Three years ago, Land and other activists worked with the Independence City Council to change the ordinance on predatory lending companies.

It allows only one business per 15,000 residents. There were 32 at the time, and now that number is dwindling.

"Over time, we have limited them just by them going out of business,” Land said, “and they cannot come back into business because by ordinance, we can only have eight in the city.”

Blue Springs and Liberty followed Independence’s lead and passed similar ordinances.

In November, Liberty voters decided to limit payday loan companies to one per 15,000 residents, so about two companies total. Right now, there are around seven.

Now, payday lending companies will have to pay $5,000 instead of $50 to renew their license every year.

"We looked at both Independence and St. Louis and we took some of their language and made the toughest measures from both initiatives into ours,” said Abby Zavos with the Northland Justice Coalition. “So it's one of the most restrictive measures in Missouri."

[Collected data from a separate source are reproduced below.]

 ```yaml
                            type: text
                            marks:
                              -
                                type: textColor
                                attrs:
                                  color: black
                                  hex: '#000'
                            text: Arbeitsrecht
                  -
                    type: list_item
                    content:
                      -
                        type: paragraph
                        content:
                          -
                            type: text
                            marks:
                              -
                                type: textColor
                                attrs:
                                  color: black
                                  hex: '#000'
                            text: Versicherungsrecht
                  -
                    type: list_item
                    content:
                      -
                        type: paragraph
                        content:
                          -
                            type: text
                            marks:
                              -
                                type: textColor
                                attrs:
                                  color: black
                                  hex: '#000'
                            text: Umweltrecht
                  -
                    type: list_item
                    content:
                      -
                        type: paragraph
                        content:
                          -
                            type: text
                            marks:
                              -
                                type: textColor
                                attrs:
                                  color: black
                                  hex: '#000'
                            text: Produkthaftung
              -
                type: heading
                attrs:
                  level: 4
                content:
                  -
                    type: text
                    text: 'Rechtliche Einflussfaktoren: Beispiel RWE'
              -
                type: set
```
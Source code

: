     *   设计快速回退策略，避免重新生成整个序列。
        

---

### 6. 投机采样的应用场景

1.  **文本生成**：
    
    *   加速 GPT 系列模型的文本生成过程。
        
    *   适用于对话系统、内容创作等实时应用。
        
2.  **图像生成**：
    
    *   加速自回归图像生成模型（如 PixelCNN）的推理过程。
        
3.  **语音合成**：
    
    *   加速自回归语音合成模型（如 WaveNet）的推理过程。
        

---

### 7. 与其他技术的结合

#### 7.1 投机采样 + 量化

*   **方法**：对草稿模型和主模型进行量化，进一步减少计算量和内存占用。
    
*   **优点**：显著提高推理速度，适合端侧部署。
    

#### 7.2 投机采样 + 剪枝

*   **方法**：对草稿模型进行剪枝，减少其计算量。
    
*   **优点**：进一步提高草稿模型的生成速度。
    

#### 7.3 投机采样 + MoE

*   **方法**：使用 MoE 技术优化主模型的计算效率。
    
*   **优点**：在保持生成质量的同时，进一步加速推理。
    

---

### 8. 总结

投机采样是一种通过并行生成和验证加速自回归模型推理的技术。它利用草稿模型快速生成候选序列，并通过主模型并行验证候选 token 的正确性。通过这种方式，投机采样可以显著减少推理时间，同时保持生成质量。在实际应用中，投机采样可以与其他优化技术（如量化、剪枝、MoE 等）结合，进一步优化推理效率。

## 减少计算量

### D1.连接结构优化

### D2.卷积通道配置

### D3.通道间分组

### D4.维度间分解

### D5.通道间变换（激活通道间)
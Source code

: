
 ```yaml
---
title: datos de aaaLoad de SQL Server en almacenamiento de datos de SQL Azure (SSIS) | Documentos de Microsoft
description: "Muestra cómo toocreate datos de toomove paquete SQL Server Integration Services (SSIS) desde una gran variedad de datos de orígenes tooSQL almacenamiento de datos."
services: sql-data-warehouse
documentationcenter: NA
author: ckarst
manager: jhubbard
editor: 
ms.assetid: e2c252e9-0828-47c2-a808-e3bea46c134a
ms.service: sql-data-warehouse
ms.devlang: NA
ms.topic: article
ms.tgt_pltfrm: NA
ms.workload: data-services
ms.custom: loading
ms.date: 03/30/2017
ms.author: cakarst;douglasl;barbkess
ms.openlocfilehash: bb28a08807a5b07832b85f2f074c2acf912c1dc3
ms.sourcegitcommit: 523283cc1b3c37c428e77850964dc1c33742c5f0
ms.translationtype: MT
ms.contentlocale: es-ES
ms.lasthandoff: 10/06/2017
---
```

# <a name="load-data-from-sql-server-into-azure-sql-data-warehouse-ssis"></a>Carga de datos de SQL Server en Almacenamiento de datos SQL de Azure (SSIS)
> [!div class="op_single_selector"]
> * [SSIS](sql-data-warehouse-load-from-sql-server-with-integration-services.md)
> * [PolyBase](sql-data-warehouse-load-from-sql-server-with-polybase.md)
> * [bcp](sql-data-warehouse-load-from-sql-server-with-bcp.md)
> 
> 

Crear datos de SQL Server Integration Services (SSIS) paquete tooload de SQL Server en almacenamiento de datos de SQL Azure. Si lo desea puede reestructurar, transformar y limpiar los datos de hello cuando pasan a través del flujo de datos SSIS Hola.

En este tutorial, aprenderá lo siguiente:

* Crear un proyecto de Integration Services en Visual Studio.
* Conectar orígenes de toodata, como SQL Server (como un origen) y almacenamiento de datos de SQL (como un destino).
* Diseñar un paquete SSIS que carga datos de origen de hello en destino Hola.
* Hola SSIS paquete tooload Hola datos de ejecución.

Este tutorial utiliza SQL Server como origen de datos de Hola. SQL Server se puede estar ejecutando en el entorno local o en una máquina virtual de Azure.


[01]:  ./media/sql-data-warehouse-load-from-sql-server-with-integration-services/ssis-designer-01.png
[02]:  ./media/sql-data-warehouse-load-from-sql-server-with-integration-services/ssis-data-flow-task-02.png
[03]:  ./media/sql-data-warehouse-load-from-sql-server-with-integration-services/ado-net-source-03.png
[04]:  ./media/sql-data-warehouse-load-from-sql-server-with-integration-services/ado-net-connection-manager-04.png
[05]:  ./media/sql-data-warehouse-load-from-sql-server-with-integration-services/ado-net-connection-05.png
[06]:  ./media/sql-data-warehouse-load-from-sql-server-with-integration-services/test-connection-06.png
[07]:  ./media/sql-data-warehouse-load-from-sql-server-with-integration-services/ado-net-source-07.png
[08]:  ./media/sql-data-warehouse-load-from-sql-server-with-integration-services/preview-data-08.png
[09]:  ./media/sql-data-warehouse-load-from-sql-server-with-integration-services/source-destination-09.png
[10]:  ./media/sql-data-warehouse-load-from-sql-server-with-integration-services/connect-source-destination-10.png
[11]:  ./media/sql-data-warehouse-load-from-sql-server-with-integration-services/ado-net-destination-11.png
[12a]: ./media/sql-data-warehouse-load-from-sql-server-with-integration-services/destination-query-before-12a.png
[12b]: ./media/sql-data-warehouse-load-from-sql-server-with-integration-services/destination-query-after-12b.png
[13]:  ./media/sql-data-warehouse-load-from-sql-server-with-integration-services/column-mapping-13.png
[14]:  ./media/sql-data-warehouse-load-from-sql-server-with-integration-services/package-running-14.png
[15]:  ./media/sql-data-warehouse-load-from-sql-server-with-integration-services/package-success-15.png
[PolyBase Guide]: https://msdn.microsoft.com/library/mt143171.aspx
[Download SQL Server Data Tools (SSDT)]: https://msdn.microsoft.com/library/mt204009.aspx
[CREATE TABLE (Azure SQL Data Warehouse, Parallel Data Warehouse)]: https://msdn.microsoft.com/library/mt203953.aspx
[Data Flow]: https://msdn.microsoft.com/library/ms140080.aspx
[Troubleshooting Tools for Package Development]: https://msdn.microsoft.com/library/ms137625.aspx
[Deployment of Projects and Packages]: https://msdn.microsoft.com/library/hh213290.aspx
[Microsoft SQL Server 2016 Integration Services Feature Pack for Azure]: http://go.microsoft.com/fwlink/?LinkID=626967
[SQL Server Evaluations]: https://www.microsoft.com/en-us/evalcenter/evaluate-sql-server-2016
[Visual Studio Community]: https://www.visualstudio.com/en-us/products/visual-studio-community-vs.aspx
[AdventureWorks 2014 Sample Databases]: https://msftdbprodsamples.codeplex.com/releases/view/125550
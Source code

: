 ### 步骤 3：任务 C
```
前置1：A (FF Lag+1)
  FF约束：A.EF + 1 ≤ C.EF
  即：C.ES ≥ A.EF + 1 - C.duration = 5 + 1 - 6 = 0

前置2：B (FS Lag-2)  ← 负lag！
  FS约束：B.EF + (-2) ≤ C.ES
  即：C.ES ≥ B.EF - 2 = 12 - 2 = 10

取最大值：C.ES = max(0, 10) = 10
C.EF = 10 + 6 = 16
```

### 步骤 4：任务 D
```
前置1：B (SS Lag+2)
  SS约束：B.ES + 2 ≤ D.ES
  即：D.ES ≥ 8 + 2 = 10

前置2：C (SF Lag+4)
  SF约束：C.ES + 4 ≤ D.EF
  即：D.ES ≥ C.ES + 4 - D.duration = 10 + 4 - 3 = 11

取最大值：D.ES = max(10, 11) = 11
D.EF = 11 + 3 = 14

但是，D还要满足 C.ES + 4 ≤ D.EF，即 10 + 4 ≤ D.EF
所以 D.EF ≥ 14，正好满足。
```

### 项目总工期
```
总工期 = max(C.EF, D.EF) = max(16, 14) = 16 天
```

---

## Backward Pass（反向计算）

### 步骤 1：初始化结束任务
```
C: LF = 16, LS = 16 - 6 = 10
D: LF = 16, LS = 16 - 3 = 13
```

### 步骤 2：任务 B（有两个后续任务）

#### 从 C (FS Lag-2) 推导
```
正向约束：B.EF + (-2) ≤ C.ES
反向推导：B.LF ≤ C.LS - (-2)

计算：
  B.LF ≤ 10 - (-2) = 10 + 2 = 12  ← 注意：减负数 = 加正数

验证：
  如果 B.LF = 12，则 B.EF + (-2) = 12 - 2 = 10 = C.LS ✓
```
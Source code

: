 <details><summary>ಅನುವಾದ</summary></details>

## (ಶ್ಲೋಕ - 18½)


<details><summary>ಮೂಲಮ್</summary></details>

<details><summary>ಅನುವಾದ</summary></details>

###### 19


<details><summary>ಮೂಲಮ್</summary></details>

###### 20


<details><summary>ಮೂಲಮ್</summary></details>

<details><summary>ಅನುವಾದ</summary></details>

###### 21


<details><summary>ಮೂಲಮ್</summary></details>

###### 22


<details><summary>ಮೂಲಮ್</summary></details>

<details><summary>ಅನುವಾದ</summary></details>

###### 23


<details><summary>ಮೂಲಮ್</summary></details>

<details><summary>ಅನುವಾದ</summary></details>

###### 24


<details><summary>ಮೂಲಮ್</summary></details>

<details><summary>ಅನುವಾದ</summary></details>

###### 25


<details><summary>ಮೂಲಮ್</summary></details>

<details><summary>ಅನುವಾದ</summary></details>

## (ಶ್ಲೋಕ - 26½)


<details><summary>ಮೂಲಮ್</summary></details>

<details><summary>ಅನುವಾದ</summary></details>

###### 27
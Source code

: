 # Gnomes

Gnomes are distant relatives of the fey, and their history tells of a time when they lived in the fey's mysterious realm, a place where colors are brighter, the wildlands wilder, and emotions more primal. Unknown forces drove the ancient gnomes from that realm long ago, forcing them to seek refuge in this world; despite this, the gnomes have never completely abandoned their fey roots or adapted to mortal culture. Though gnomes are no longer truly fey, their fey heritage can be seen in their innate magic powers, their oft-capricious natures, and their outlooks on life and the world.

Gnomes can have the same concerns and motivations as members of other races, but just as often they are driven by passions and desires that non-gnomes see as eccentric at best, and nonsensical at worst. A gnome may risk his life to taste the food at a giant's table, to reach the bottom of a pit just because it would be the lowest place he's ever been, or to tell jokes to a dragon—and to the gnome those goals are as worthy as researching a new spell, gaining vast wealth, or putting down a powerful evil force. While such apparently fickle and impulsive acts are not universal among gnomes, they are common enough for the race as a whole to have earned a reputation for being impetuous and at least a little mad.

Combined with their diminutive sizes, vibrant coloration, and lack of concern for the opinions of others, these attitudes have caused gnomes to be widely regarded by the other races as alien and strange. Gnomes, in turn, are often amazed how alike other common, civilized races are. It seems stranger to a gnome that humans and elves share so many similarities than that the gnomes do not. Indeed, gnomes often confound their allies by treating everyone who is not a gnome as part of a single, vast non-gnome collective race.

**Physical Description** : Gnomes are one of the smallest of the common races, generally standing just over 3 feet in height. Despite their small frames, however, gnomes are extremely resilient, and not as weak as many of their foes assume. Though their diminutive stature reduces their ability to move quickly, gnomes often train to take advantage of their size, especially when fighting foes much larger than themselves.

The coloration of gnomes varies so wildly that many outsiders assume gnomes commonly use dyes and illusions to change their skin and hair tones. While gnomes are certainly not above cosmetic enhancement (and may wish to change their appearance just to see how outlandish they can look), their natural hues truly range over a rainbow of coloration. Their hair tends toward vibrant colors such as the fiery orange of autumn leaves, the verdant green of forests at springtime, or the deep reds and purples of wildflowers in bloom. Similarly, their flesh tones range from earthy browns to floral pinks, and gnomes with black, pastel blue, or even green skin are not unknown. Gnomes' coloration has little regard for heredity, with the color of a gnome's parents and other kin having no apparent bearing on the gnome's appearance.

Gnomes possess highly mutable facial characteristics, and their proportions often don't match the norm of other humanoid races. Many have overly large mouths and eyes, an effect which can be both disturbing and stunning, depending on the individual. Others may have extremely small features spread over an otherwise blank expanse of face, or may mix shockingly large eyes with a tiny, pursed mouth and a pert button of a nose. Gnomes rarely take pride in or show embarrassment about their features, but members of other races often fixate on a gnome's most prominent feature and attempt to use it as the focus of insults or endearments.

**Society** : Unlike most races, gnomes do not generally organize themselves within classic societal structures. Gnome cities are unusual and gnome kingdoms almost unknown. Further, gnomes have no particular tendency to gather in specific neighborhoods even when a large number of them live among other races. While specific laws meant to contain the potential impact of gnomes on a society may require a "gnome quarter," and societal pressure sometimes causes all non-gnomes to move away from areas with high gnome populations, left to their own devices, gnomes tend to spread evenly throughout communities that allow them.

Northland Justice Coalition, along with Second Baptist Church, took the lead on pushing to get the ordinance on the ballot. Second Baptist Church also runs a similar program that helps people pay off their loans.

Blue Springs residents voted to change its ordinance to limit these companies to one per 12,000 residents, where before it was one per 4,500 residents. There currently are nine payday storefronts.

"That's their whole M.O. is to prey on vulnerable people to mislead them," Zavos said. "And then that money goes to the corporation. It doesn't get invested back into the community."

The community stepping up to start these programs is all for people like Devereux-Wells, who is now paying off her loan with no issues.

"My credit rating is going up thanks to them,” Devereux-Wells said. “Yeah, it's just been fantastic."

She plans to pay off her loan by next winter and move on with her life.

"When you feel so downtrodden, there's no way out,” she said. “It changes you as a person. You start to see the world in a different way and no one should have to live like that.”